Material for the task START
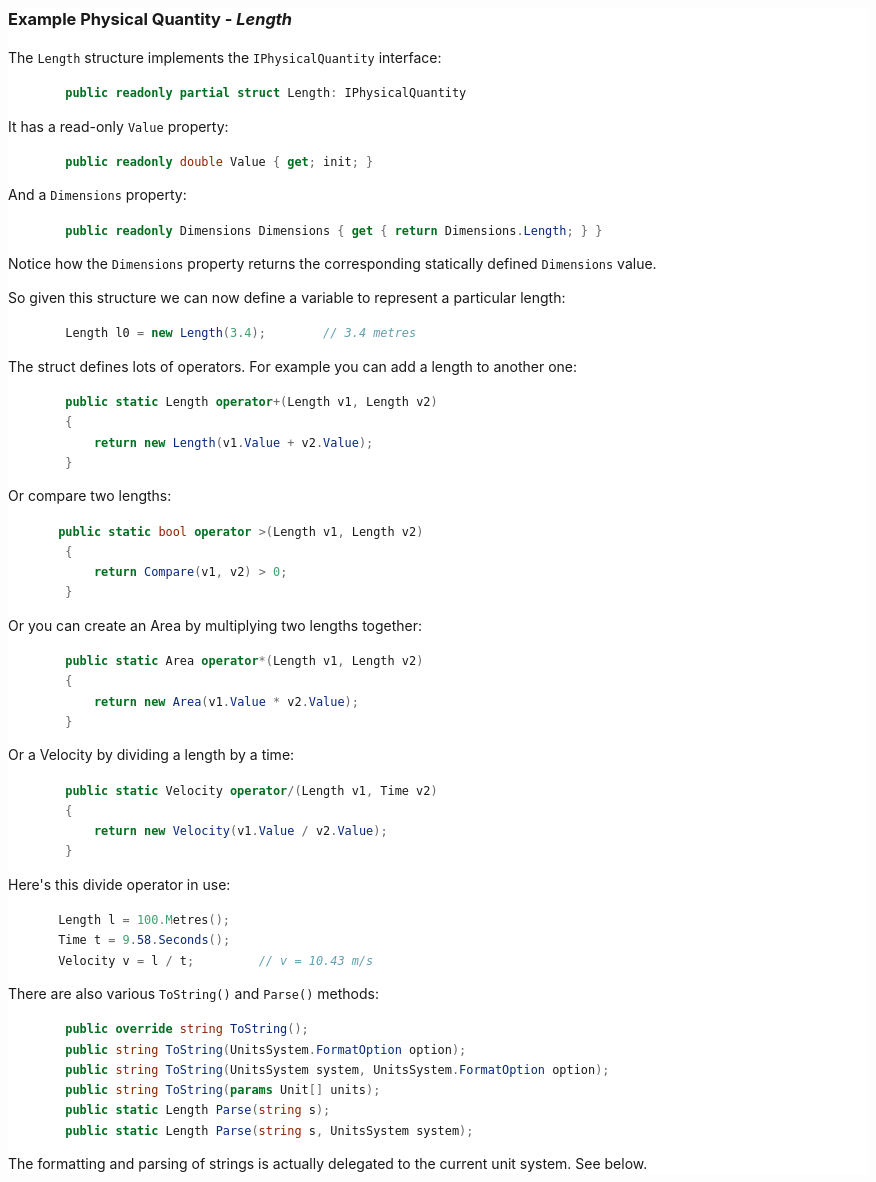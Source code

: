 ### Example Physical Quantity - *Length*

The `Length` structure implements the `IPhysicalQuantity` interface:

```C#
        public readonly partial struct Length: IPhysicalQuantity
```
It has a read-only `Value` property:
```C#
        public readonly double Value { get; init; }
```
And a `Dimensions` property:
```C#
        public readonly Dimensions Dimensions { get { return Dimensions.Length; } }
```
Notice how the `Dimensions` property returns the corresponding statically defined `Dimensions` value.

So given this structure we can now define a variable to represent a particular length:
```C#
        Length l0 = new Length(3.4);        // 3.4 metres
```
The struct defines lots of operators.  For example you can add a length to another one:
```C#
        public static Length operator+(Length v1, Length v2)
        {
            return new Length(v1.Value + v2.Value);
        }
```
Or compare two lengths:
```C#
       public static bool operator >(Length v1, Length v2)
        {
            return Compare(v1, v2) > 0;
        }
```
Or you can create an Area by multiplying two lengths together:
```C#
        public static Area operator*(Length v1, Length v2)
        {
            return new Area(v1.Value * v2.Value);
        }
```
Or a Velocity by dividing a length by a time:
```C#
        public static Velocity operator/(Length v1, Time v2)
        {
            return new Velocity(v1.Value / v2.Value);
        }
```
Here's this divide operator in use:
 ```C#
        Length l = 100.Metres();
        Time t = 9.58.Seconds();
        Velocity v = l / t;         // v = 10.43 m/s
```
There are also various `ToString()` and `Parse()` methods:
```C#
        public override string ToString();
        public string ToString(UnitsSystem.FormatOption option);
        public string ToString(UnitsSystem system, UnitsSystem.FormatOption option);
        public string ToString(params Unit[] units);
        public static Length Parse(string s);
        public static Length Parse(string s, UnitsSystem system);
 ```
The formatting and parsing of strings is actually delegated to the current unit system.  See below.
Material for the task END
**Requirement:** Collect the lines of the data that carry the word "FormatOption".

**Response to the task:**
        public string ToString(UnitsSystem.FormatOption option);
        public string ToString(UnitsSystem system, UnitsSystem.FormatOption option);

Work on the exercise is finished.